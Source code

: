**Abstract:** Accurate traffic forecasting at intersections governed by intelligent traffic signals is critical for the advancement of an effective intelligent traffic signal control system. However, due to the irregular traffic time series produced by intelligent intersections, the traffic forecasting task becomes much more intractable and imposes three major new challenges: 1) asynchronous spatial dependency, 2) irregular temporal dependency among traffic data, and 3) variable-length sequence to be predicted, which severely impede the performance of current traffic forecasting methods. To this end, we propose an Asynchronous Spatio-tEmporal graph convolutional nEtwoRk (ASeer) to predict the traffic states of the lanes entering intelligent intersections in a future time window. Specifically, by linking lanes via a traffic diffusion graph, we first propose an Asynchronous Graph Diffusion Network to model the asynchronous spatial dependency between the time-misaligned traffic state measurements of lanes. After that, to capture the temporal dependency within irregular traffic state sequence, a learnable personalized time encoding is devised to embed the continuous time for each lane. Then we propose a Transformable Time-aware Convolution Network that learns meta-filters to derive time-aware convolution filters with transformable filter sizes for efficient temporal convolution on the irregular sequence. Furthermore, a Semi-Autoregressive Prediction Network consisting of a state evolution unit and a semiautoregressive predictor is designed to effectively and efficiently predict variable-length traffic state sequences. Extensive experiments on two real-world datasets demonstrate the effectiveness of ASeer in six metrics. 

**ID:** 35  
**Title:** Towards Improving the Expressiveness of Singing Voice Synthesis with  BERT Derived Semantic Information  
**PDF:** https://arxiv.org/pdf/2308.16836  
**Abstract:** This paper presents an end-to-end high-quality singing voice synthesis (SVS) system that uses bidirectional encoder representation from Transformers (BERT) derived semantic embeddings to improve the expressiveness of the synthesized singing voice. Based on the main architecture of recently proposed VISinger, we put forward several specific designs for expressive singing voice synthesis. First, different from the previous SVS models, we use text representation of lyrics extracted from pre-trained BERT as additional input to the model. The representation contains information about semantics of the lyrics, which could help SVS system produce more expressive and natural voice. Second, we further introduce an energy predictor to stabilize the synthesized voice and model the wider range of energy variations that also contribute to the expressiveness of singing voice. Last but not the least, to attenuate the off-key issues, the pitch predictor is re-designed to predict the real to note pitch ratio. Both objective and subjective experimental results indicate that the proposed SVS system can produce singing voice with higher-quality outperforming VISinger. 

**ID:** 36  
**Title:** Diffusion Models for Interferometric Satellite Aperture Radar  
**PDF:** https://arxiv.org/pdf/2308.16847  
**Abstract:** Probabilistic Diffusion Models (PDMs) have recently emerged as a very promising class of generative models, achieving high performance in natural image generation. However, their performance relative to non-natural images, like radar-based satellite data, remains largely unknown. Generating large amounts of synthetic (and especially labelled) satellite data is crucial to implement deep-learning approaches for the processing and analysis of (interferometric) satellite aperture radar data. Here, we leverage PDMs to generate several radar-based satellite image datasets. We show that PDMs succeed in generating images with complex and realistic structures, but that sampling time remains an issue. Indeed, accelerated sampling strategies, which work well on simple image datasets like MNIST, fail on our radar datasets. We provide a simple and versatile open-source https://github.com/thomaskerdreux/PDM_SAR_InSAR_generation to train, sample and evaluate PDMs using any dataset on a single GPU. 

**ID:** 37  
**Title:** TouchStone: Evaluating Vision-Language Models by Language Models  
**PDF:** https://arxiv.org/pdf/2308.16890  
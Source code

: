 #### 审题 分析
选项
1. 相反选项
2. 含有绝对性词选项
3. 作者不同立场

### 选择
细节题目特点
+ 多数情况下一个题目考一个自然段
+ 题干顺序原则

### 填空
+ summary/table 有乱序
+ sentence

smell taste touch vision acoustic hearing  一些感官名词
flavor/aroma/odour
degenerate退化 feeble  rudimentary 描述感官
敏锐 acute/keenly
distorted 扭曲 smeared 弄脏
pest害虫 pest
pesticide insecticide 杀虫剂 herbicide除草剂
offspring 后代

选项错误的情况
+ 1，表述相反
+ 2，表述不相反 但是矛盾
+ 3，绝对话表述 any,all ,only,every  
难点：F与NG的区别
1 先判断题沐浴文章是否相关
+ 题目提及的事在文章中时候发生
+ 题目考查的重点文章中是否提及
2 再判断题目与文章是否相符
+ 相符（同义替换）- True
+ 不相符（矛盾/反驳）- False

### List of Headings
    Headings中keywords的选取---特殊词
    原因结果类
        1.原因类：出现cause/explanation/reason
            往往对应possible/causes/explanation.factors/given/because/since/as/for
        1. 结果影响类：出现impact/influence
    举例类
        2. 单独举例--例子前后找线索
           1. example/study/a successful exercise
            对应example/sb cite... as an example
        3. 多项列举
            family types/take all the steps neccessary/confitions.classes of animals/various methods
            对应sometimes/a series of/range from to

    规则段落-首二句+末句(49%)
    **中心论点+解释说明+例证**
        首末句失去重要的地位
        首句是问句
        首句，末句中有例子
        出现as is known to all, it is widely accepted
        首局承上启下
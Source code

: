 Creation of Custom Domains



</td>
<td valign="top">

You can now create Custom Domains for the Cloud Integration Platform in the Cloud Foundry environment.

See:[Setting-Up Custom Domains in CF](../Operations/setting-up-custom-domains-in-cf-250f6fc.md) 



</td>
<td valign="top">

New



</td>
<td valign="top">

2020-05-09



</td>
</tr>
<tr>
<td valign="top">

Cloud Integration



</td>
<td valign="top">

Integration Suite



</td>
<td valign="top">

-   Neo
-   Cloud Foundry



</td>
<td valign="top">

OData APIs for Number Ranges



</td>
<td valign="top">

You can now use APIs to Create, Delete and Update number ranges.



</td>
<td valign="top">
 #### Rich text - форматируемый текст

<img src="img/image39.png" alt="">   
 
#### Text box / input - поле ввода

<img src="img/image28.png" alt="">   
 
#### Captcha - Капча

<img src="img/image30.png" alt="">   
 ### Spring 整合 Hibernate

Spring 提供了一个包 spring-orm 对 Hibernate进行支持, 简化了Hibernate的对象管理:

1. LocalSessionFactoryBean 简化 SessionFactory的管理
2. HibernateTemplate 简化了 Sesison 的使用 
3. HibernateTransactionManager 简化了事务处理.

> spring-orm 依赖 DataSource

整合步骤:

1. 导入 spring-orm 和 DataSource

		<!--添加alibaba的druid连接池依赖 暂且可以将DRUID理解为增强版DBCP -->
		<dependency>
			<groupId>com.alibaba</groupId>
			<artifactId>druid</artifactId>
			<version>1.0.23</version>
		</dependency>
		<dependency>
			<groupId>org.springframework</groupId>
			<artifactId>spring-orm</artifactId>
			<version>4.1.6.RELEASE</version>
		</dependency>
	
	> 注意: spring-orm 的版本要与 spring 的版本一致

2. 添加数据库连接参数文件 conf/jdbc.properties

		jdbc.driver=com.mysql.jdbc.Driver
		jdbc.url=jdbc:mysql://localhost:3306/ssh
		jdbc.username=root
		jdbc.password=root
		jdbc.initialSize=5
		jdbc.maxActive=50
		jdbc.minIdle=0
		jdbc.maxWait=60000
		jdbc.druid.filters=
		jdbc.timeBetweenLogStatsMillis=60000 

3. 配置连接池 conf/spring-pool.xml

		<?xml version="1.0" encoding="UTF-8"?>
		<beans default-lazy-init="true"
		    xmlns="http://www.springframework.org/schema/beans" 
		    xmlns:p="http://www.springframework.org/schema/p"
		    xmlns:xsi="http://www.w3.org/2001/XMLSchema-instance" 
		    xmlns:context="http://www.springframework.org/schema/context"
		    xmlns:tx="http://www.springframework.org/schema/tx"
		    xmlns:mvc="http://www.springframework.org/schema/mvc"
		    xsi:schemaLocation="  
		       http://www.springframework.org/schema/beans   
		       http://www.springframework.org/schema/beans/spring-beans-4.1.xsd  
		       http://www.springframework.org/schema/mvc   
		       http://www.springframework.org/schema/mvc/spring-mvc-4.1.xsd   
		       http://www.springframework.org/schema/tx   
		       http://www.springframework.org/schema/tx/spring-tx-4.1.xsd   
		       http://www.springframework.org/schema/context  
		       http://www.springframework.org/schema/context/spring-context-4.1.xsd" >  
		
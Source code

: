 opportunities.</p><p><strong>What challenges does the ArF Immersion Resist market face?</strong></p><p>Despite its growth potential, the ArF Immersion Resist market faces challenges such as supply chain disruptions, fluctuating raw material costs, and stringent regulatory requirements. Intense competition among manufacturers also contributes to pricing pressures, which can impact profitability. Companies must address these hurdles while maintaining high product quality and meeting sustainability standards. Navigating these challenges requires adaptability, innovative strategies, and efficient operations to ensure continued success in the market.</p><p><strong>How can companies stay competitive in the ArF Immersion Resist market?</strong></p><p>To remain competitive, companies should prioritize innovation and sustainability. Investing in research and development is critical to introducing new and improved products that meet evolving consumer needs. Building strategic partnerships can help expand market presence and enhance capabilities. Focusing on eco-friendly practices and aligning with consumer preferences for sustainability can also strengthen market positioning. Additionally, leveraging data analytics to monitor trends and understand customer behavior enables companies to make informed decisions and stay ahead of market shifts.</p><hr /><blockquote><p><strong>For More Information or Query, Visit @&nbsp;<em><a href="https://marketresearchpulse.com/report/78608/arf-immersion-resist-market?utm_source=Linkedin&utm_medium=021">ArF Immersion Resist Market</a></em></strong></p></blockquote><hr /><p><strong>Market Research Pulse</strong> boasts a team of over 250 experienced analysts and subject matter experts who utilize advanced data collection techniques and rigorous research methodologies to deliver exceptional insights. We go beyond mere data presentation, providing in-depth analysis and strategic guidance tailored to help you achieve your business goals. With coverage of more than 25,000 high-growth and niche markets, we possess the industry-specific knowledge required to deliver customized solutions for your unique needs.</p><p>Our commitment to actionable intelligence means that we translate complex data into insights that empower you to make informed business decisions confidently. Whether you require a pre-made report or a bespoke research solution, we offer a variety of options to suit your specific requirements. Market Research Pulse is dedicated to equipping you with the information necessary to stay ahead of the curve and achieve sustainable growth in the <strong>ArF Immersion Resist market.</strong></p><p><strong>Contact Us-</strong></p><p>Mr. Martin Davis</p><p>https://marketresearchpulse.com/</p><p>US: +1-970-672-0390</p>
+++
Exercise description: Proceeding from the line containing "<!--添加alibaba的druid连接池依赖 暂且可以将DRUID理解为增强版DBCP -->" through the line containing "3. 配置连接池 conf/spring-pool.xml", transcribe the lines above exactly, both end lines included.

Task answer:
		<!--添加alibaba的druid连接池依赖 暂且可以将DRUID理解为增强版DBCP -->
		<dependency>
			<groupId>com.alibaba</groupId>
			<artifactId>druid</artifactId>
			<version>1.0.23</version>
		</dependency>
		<dependency>
			<groupId>org.springframework</groupId>
			<artifactId>spring-orm</artifactId>
			<version>4.1.6.RELEASE</version>
		</dependency>
	
	> 注意: spring-orm 的版本要与 spring 的版本一致

2. 添加数据库连接参数文件 conf/jdbc.properties

		jdbc.driver=com.mysql.jdbc.Driver
		jdbc.url=jdbc:mysql://localhost:3306/ssh
		jdbc.username=root
		jdbc.password=root
		jdbc.initialSize=5
		jdbc.maxActive=50
		jdbc.minIdle=0
		jdbc.maxWait=60000
		jdbc.druid.filters=
		jdbc.timeBetweenLogStatsMillis=60000 

3. 配置连接池 conf/spring-pool.xml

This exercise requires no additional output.